[eDebate] ans Warner
Michael Korcok
mmk_savant at hotmail.com
Fri Jul 20 20:11:15 CDT 2007
1) none of that responded to 2 simultaneous topics. the affirmative chooses which to affirm.
none of it, Ede. none of that long cheesy whatever. if you don't have a response, cool.
2) please stop implying that i am for splitting or separation or whatever. it isn't so.
it wasn't so 11 years ago and it isn't so now. this is from July 1996, from a post titled, charmingly enough, "ans Warner":
"look, i hope it is clear in the previous post that i don't have any interest in CEDA vs. NDT: i have scheduled our fall as nearly exclusively traditional NDT. that is a large gamble that shared topics will work." http://www.cs.jhu.edu/~jonathan/debate/ceda-l/archive/CEDA-L-July-1996/msg00232.html
3) you assert that CEDA "failed" and that participation declined before the move to policy or semester-long topics. your claim is fair as far as year-long topics but it is plainly false with respect to policy topics. Josh is also confused and confusing about this. here is a rough guide for those who weren't around:
late 1980s: CEDA membership grows rapidly. CEDA Nats regularly breaks 300 teams, membership around 250 colleges and universities.
early 1990s: CEDA membership/participation PEAKS. Josh wins CEDA Nats in the 1989-1990 season. a bad omen, apparently.
1991-1992: "policy implications" is run many many rounds by the negative as CEDA takes a hard policy turn. SMS wins CEDA Nats.
1992-1993: CEDA membership experiences the beginnings of a noticeable decline. CEDA is now policy-light with most teams running plans.
1993-1995: membership declines continue and accelerate as CEDA adopts full policy resolutions
1995-1996: Mexico is the first year-long topic. it wins both the fall 1995 and the subsequent spring 1996 election.
1996-1997: the first "merger" year. high hopes despite the great exodus. Kate and Elizabeth write a kick-ass environment topic. Northwestern wins CEDA, Wake wins NDT.
1997-2007: the activity drifts sideways... trending down in membership...

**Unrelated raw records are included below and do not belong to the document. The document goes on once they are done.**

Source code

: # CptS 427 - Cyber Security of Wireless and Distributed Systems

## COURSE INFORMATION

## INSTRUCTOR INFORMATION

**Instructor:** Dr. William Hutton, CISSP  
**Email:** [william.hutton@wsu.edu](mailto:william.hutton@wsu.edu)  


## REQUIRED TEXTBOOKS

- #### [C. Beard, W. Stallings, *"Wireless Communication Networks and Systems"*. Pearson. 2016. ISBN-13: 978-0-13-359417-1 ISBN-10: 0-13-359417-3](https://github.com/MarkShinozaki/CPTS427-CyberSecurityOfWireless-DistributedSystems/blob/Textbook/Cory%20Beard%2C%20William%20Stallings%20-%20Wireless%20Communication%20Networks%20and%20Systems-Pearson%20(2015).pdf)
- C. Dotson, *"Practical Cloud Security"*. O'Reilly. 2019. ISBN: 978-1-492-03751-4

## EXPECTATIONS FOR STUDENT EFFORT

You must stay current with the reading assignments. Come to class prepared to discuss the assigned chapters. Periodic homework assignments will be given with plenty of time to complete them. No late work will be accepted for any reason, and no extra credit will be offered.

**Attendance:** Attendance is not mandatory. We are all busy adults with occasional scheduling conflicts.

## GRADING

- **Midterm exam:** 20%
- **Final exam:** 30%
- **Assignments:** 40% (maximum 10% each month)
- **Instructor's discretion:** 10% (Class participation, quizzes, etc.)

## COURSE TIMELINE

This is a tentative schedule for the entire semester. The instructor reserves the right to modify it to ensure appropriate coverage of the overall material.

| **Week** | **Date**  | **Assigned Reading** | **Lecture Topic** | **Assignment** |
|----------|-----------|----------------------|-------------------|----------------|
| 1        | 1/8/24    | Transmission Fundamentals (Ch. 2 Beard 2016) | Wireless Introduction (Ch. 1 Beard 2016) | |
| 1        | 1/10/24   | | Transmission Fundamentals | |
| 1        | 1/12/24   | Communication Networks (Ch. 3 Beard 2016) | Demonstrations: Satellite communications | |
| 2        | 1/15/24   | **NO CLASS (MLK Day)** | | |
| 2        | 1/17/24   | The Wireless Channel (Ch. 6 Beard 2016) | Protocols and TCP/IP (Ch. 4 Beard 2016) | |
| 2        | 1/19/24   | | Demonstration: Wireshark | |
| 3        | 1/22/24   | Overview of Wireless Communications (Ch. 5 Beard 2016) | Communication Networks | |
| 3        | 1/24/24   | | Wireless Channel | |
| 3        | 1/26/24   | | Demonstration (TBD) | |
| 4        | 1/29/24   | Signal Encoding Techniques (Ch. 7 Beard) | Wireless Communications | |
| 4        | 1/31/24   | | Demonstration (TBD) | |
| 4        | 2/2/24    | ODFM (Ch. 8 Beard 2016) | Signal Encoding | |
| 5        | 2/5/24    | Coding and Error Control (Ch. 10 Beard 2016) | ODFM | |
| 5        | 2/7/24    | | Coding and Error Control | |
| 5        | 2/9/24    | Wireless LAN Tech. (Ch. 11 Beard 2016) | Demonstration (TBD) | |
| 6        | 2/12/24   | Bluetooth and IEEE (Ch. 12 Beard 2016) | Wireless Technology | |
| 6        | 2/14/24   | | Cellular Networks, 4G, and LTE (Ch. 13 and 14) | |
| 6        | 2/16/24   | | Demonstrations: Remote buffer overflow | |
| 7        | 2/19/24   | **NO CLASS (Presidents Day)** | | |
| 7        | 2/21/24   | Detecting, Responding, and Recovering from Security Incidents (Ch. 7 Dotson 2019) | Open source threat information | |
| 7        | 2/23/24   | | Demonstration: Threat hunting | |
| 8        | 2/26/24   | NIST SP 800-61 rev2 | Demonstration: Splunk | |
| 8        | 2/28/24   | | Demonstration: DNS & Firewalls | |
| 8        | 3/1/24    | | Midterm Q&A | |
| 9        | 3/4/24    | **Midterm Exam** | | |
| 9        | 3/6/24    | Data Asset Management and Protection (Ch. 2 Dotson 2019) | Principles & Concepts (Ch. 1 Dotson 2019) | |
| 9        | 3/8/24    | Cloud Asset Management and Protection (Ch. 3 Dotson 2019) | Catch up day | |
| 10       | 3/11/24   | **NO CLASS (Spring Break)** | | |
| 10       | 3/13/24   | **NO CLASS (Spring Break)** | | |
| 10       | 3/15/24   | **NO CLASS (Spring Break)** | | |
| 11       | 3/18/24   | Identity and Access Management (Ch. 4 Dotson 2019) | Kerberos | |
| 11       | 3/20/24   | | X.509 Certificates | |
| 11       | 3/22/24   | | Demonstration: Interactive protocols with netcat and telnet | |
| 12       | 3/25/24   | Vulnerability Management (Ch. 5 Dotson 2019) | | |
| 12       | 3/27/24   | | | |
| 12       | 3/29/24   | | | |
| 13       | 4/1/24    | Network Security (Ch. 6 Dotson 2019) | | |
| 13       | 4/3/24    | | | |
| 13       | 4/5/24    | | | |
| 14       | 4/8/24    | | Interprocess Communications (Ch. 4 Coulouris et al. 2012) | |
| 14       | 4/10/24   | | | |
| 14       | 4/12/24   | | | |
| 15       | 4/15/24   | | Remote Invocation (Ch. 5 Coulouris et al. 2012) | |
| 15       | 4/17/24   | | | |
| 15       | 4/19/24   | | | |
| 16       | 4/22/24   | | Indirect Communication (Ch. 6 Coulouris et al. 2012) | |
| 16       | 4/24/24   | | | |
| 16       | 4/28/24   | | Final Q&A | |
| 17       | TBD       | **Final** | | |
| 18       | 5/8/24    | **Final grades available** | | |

look, you don't have to be a statistician to see the obvious correlation between policy and decline. Ken Broda-Bahm pointed to the obvious in 1999: the membership/participation declines begin as policy ascends and continue post-merger as CEDA goes more and more policy. the archives are pretty clear about the timelines and no amount of foggy memory or revisionism makes it go away.